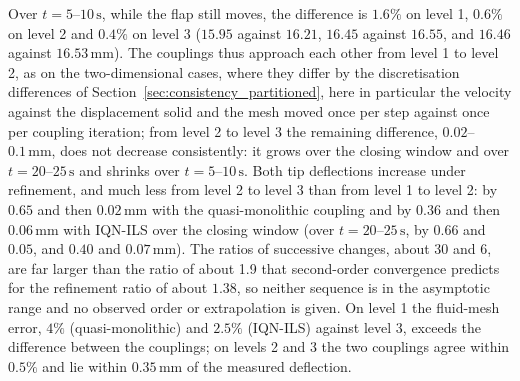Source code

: Over $t = 5$--$10\,\mathrm{s}$, while the flap still moves, the difference is $1.6\%$ on level 1, $0.6\%$ on level 2 and $0.4\%$ on level 3 ($15.95$ against $16.21$, $16.45$ against $16.55$, and $16.46$ against $16.53\,\mathrm{mm}$).
The couplings thus approach each other from level 1 to level 2, as on the two-dimensional cases, where they differ by the discretisation differences of Section~\ref{sec:consistency_partitioned}, here in particular the velocity against the displacement solid and the mesh moved once per step against once per coupling iteration; from level 2 to level 3 the remaining difference, $0.02$--$0.1\,\mathrm{mm}$, does not decrease consistently: it grows over the closing window and over $t = 20$--$25\,\mathrm{s}$ and shrinks over $t = 5$--$10\,\mathrm{s}$.
Both tip deflections increase under refinement, and much less from level 2 to level 3 than from level 1 to level 2: by $0.65$ and then $0.02\,\mathrm{mm}$ with the quasi-monolithic coupling and by $0.36$ and then $0.06\,\mathrm{mm}$ with IQN-ILS over the closing window (over $t = 20$--$25\,\mathrm{s}$, by $0.66$ and $0.05$, and $0.40$ and $0.07\,\mathrm{mm}$).
The ratios of successive changes, about 30 and 6, are far larger than the ratio of about 1.9 that second-order convergence predicts for the refinement ratio of about $1.38$, so neither sequence is in the asymptotic range and no observed order or extrapolation is given.
On level 1 the fluid-mesh error, $4\%$ (quasi-monolithic) and $2.5\%$ (IQN-ILS) against level 3, exceeds the difference between the couplings; on levels 2 and 3 the two couplings agree within $0.5\%$ and lie within $0.35\,\mathrm{mm}$ of the measured deflection.

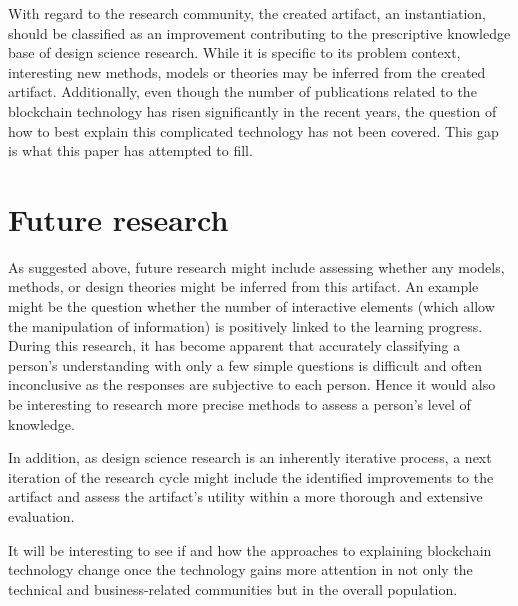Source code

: With regard to the research community, the created artifact, an instantiation, should be classified as an improvement contributing to the prescriptive knowledge base of design science research. While it is specific to its problem context, interesting new methods, models or theories may be inferred from the created artifact. Additionally, even though the number of publications related to the blockchain technology has risen significantly in the recent years, the question of how to best explain this complicated technology has not been covered. This gap is what this paper has attempted to fill.

\section{Future research} \label{sec:FutureResearch}
As suggested above, future research might include assessing whether any models, methods, or design theories might be inferred from this artifact. An example might be the question whether the number of interactive elements (which allow the manipulation of information) is positively linked to the learning progress. During this research, it has become apparent that accurately classifying a person's understanding with only a few simple questions is difficult and often inconclusive as the responses are subjective to each person. Hence it would also be interesting to research more precise methods to assess a person's level of knowledge.

In addition, as design science research is an inherently iterative process, a next iteration of the research cycle might include the identified improvements to the artifact and assess the artifact's utility within a more thorough and extensive evaluation.

It will be interesting to see if and how the approaches to explaining blockchain technology change once the technology gains more attention in not only the technical and business-related communities but in the overall population.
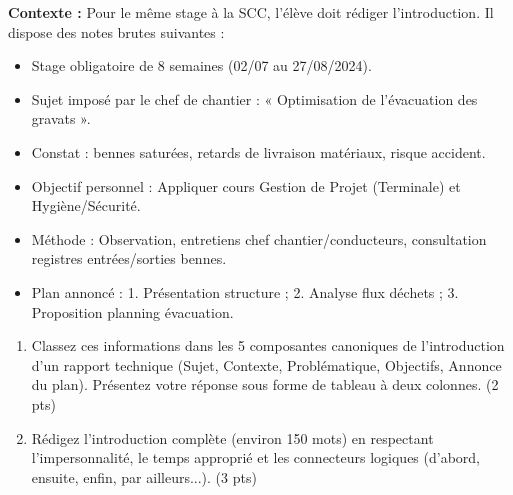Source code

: \documentclass[11pt]{article}
\begin{document}
\begin{exercice}
    \textbf{Contexte :} Pour le même stage à la SCC, l'élève doit rédiger l'introduction. Il dispose des notes brutes suivantes :
    \begin{itemize}
        \item Stage obligatoire de 8 semaines (02/07 au 27/08/2024).
        \item Sujet imposé par le chef de chantier : « Optimisation de l'évacuation des gravats ».
        \item Constat : bennes saturées, retards de livraison matériaux, risque accident.
        \item Objectif personnel : Appliquer cours Gestion de Projet (Terminale) et Hygiène/Sécurité.
        \item Méthode : Observation, entretiens chef chantier/conducteurs, consultation registres entrées/sorties bennes.
        \item Plan annoncé : 1. Présentation structure ; 2. Analyse flux déchets ; 3. Proposition planning évacuation.
    \end{itemize}
    
    \begin{enumerate}
        \item Classez ces informations dans les 5 composantes canoniques de l'introduction d'un rapport technique (Sujet, Contexte, Problématique, Objectifs, Annonce du plan). Présentez votre réponse sous forme de tableau à deux colonnes. (2 pts)
        \item Rédigez l'introduction complète (environ 150 mots) en respectant l'impersonnalité, le temps approprié et les connecteurs logiques (d'abord, ensuite, enfin, par ailleurs...). (3 pts)
    \end{enumerate}
\end{exercice}
\end{document}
* * * * * * * * *
[Action item] Within the entries, how many lines contain the word "bennes"? Answer with a number alone.

[Problem solution] 2